Well, this past week we announced something which we call Universal Search, which is the blending algorithmically of results from video and audio and books and so forth and so on, news, which is a big component of it, directly in the search results. So far the feedback is that people love it. We, of course, had tested it before we rolled it out, and it looks like we’ll roll it out pretty soon worldwide. So that’s an example where a relatively simple presentation has been augmented. I don’t think we’re going to go very far from the single search box. One of the things to know is that we are seeing tremendous success with personalization of Google. It’s called the iGoogle page and many, many, many millions of people are now personalizing their search experience. From my perspective this was a surprise because I figured people would like that very simple box, but in fact, if you think about it, people know what they care the most about and so they personalize their page. And these new web gadgets, as they’re called, allow you to have a highly personalized experience. So what’s happening you have sort of the corpus of Google available to these gadgets. The gadgets themselves can interact with each other and then you can have a personalized platform experience. It’s a very, very powerful model and it’s likely to be one of the major ways in which people consume information. The other thing to note about iGoogle is that personal experience also extends to non-PC, non-Mac platforms, anything that can handle a reasonably sophisticated browser. All the new generation of mobile phones and new devices should be able to run them. And that’s pretty exciting.

Walt:

It is. It’s similar to some other things that you can do on the web, Net 5 is – even MyYahoo! to some extent. And on the desktop with the dashboard on the Mac and the sidebar on Vista.

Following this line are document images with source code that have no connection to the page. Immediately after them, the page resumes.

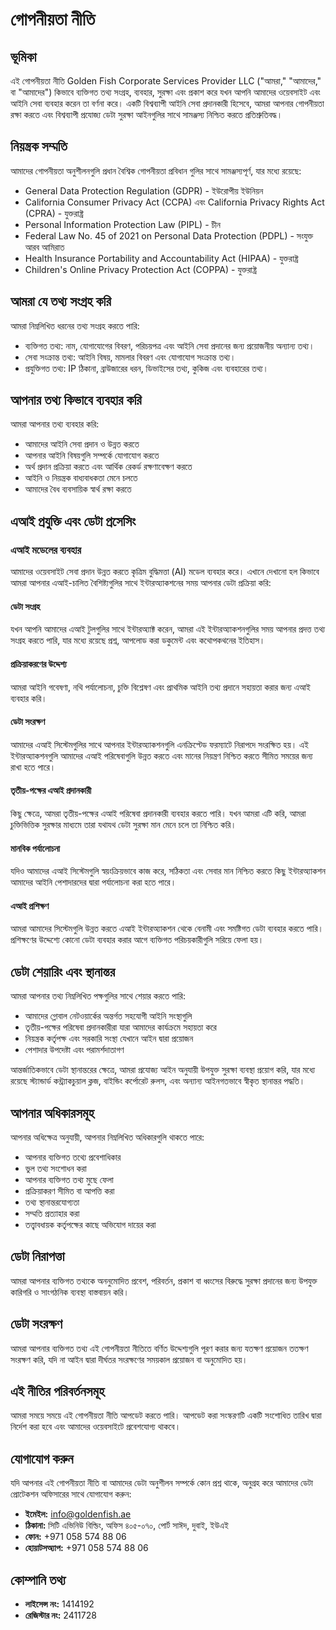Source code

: # গোপনীয়তা নীতি

## ভূমিকা

এই গোপনীয়তা নীতি Golden Fish Corporate Services Provider LLC ("আমরা," "আমাদের," বা "আমাদের") কিভাবে ব্যক্তিগত তথ্য সংগ্রহ, ব্যবহার, সুরক্ষা এবং প্রকাশ করে যখন আপনি আমাদের ওয়েবসাইট এবং আইনি সেবা ব্যবহার করেন তা বর্ণনা করে। একটি বিশ্বব্যাপী আইনি সেবা প্রদানকারী হিসেবে, আমরা আপনার গোপনীয়তা রক্ষা করতে এবং বিশ্বব্যাপী প্রযোজ্য ডেটা সুরক্ষা আইনগুলির সাথে সামঞ্জস্য নিশ্চিত করতে প্রতিশ্রুতিবদ্ধ।

## নিয়ন্ত্রক সম্মতি

আমাদের গোপনীয়তা অনুশীলনগুলি প্রধান বৈশ্বিক গোপনীয়তা প্রবিধান গুলির সাথে সামঞ্জস্যপূর্ণ, যার মধ্যে রয়েছে:

- General Data Protection Regulation (GDPR) - ইউরোপীয় ইউনিয়ন
- California Consumer Privacy Act (CCPA) এবং California Privacy Rights Act (CPRA) - যুক্তরাষ্ট্র
- Personal Information Protection Law (PIPL) - চীন
- Federal Law No. 45 of 2021 on Personal Data Protection (PDPL) - সংযুক্ত আরব আমিরাত
- Health Insurance Portability and Accountability Act (HIPAA) - যুক্তরাষ্ট্র
- Children's Online Privacy Protection Act (COPPA) - যুক্তরাষ্ট্র

## আমরা যে তথ্য সংগ্রহ করি

আমরা নিম্নলিখিত ধরনের তথ্য সংগ্রহ করতে পারি:

- ব্যক্তিগত তথ্য: নাম, যোগাযোগের বিবরণ, পরিচয়পত্র এবং আইনি সেবা প্রদানের জন্য প্রয়োজনীয় অন্যান্য তথ্য।
- সেবা সংক্রান্ত তথ্য: আইনি বিষয়, মামলার বিবরণ এবং যোগাযোগ সংক্রান্ত তথ্য।
- প্রযুক্তিগত তথ্য: IP ঠিকানা, ব্রাউজারের ধরন, ডিভাইসের তথ্য, কুকিজ এবং ব্যবহারের তথ্য।

## আপনার তথ্য কিভাবে ব্যবহার করি

আমরা আপনার তথ্য ব্যবহার করি:

- আমাদের আইনি সেবা প্রদান ও উন্নত করতে
- আপনার আইনি বিষয়গুলি সম্পর্কে যোগাযোগ করতে
- অর্থ প্রদান প্রক্রিয়া করতে এবং আর্থিক রেকর্ড রক্ষণাবেক্ষণ করতে
- আইনি ও নিয়ন্ত্রক বাধ্যবাধকতা মেনে চলতে
- আমাদের বৈধ ব্যবসায়িক স্বার্থ রক্ষা করতে

## এআই প্রযুক্তি এবং ডেটা প্রসেসিং

### এআই মডেলের ব্যবহার

আমাদের ওয়েবসাইট সেবা প্রদান উন্নত করতে কৃত্রিম বুদ্ধিমত্তা (AI) মডেল ব্যবহার করে। এখানে দেখানো হল কিভাবে আমরা আপনার এআই-চালিত বৈশিষ্ট্যগুলির সাথে ইন্টারঅ্যাকশনের সময় আপনার ডেটা প্রক্রিয়া করি:

#### ডেটা সংগ্রহ

যখন আপনি আমাদের এআই টুলগুলির সাথে ইন্টারঅ্যাক্ট করেন, আমরা এই ইন্টারঅ্যাকশনগুলির সময় আপনার প্রদত্ত তথ্য সংগ্রহ করতে পারি, যার মধ্যে রয়েছে প্রশ্ন, আপলোড করা ডকুমেন্ট এবং কথোপকথনের ইতিহাস।

#### প্রক্রিয়াকরণের উদ্দেশ্য

আমরা আইনি গবেষণা, নথি পর্যালোচনা, চুক্তি বিশ্লেষণ এবং প্রাথমিক আইনি তথ্য প্রদানে সহায়তা করার জন্য এআই ব্যবহার করি।

#### ডেটা সংরক্ষণ

আমাদের এআই সিস্টেমগুলির সাথে আপনার ইন্টারঅ্যাকশনগুলি এনক্রিপ্টেড ফরম্যাটে নিরাপদে সংরক্ষিত হয়। এই ইন্টারঅ্যাকশনগুলি আমাদের এআই পরিষেবাগুলি উন্নত করতে এবং মানের নিয়ন্ত্রণ নিশ্চিত করতে সীমিত সময়ের জন্য রাখা হতে পারে।

#### তৃতীয়-পক্ষের এআই প্রদানকারী

কিছু ক্ষেত্রে, আমরা তৃতীয়-পক্ষের এআই পরিষেবা প্রদানকারী ব্যবহার করতে পারি। যখন আমরা এটি করি, আমরা চুক্তিভিত্তিক সুরক্ষার মাধ্যমে তারা যথাযথ ডেটা সুরক্ষা মান মেনে চলে তা নিশ্চিত করি।

#### মানবিক পর্যালোচনা

যদিও আমাদের এআই সিস্টেমগুলি স্বয়ংক্রিয়ভাবে কাজ করে, সঠিকতা এবং সেবার মান নিশ্চিত করতে কিছু ইন্টারঅ্যাকশন আমাদের আইনি পেশাদারদের দ্বারা পর্যালোচনা করা হতে পারে।

#### এআই প্রশিক্ষণ

আমরা আমাদের সিস্টেমগুলি উন্নত করতে এআই ইন্টারঅ্যাকশন থেকে বেনামী এবং সমষ্টিগত ডেটা ব্যবহার করতে পারি। প্রশিক্ষণের উদ্দেশ্যে কোনো ডেটা ব্যবহার করার আগে ব্যক্তিগত পরিচয়কারীগুলি সরিয়ে ফেলা হয়।

## ডেটা শেয়ারিং এবং স্থানান্তর

আমরা আপনার তথ্য নিম্নলিখিত পক্ষগুলির সাথে শেয়ার করতে পারি:

- আমাদের গ্লোবাল নেটওয়ার্কের অন্তর্গত সহযোগী আইনি সংস্থাগুলি
- তৃতীয়-পক্ষের পরিষেবা প্রদানকারীরা যারা আমাদের কার্যক্রমে সহায়তা করে
- নিয়ন্ত্রক কর্তৃপক্ষ এবং সরকারি সংস্থা যেখানে আইন দ্বারা প্রয়োজন
- পেশাদার উপদেষ্টা এবং পরামর্শদাতাগণ

আন্তর্জাতিকভাবে ডেটা স্থানান্তরের ক্ষেত্রে, আমরা প্রযোজ্য আইন অনুযায়ী উপযুক্ত সুরক্ষা ব্যবস্থা প্রয়োগ করি, যার মধ্যে রয়েছে স্ট্যান্ডার্ড কন্ট্র্যাকচুয়াল ক্লজ, বাইন্ডিং কর্পোরেট রুলস, এবং অন্যান্য আইনগতভাবে স্বীকৃত স্থানান্তর পদ্ধতি।

## আপনার অধিকারসমূহ

আপনার অধিক্ষেত্র অনুযায়ী, আপনার নিম্নলিখিত অধিকারগুলি থাকতে পারে:

- আপনার ব্যক্তিগত তথ্যে প্রবেশাধিকার
- ভুল তথ্য সংশোধন করা
- আপনার ব্যক্তিগত তথ্য মুছে ফেলা
- প্রক্রিয়াকরণ সীমিত বা আপত্তি করা
- তথ্য স্থানান্তরযোগ্যতা
- সম্মতি প্রত্যাহার করা
- তত্ত্বাবধায়ক কর্তৃপক্ষের কাছে অভিযোগ দায়ের করা

## ডেটা নিরাপত্তা

আমরা আপনার ব্যক্তিগত তথ্যকে অননুমোদিত প্রবেশ, পরিবর্তন, প্রকাশ বা ধ্বংসের বিরুদ্ধে সুরক্ষা প্রদানের জন্য উপযুক্ত কারিগরি ও সাংগঠনিক ব্যবস্থা বাস্তবায়ন করি।

## ডেটা সংরক্ষণ

আমরা আপনার ব্যক্তিগত তথ্য এই গোপনীয়তা নীতিতে বর্ণিত উদ্দেশ্যগুলি পূরণ করার জন্য যতক্ষণ প্রয়োজন ততক্ষণ সংরক্ষণ করি, যদি না আইন দ্বারা দীর্ঘতর সংরক্ষণের সময়কাল প্রয়োজন বা অনুমোদিত হয়।

## এই নীতির পরিবর্তনসমূহ

আমরা সময়ে সময়ে এই গোপনীয়তা নীতি আপডেট করতে পারি। আপডেট করা সংস্করণটি একটি সংশোধিত তারিখ দ্বারা নির্দেশ করা হবে এবং আমাদের ওয়েবসাইটে প্রবেশযোগ্য থাকবে।

## যোগাযোগ করুন

যদি আপনার এই গোপনীয়তা নীতি বা আমাদের ডেটা অনুশীলন সম্পর্কে কোন প্রশ্ন থাকে, অনুগ্রহ করে আমাদের ডেটা প্রোটেকশন অফিসারের সাথে যোগাযোগ করুন:

- **ইমেইল:** info@goldenfish.ae
- **ঠিকানা:** সিটি এভিনিউ বিল্ডিং, অফিস ৪০৫-০৭০, পোর্ট সাঈদ, দুবাই, ইউএই
- **ফোন:** +971 058 574 88 06
- **হোয়াটসঅ্যাপ:** +971 058 574 88 06

## কোম্পানি তথ্য

- **লাইসেন্স নং:** 1414192
- **রেজিস্টার নং:** 2411728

But still, when you type in a search, even from an iGoogle page in that box, it looks a lot like it looked three years ago. Maybe that’s good, maybe that’s fine, but in the world you live in, three years is a really long time for something to still look pretty the much the same.

Eric:

But let me disagree a little bit, because although the look may be the same, the amount of content and the types of content are vastly larger with all the new content that’s available on Google, the index is infinitely larger. There’s so many _____...

Walt:

Right, I’m talking about the UI and the presentation.

Eric:

I understand. The other thing that we did is at the very top left-hand corner of most Google pages you now get a menu of services, essentially online applications of one kind or another, so that you can not only have a personalized page, but you can also then go into the depth of the data services that are offered by Google, again, worldwide.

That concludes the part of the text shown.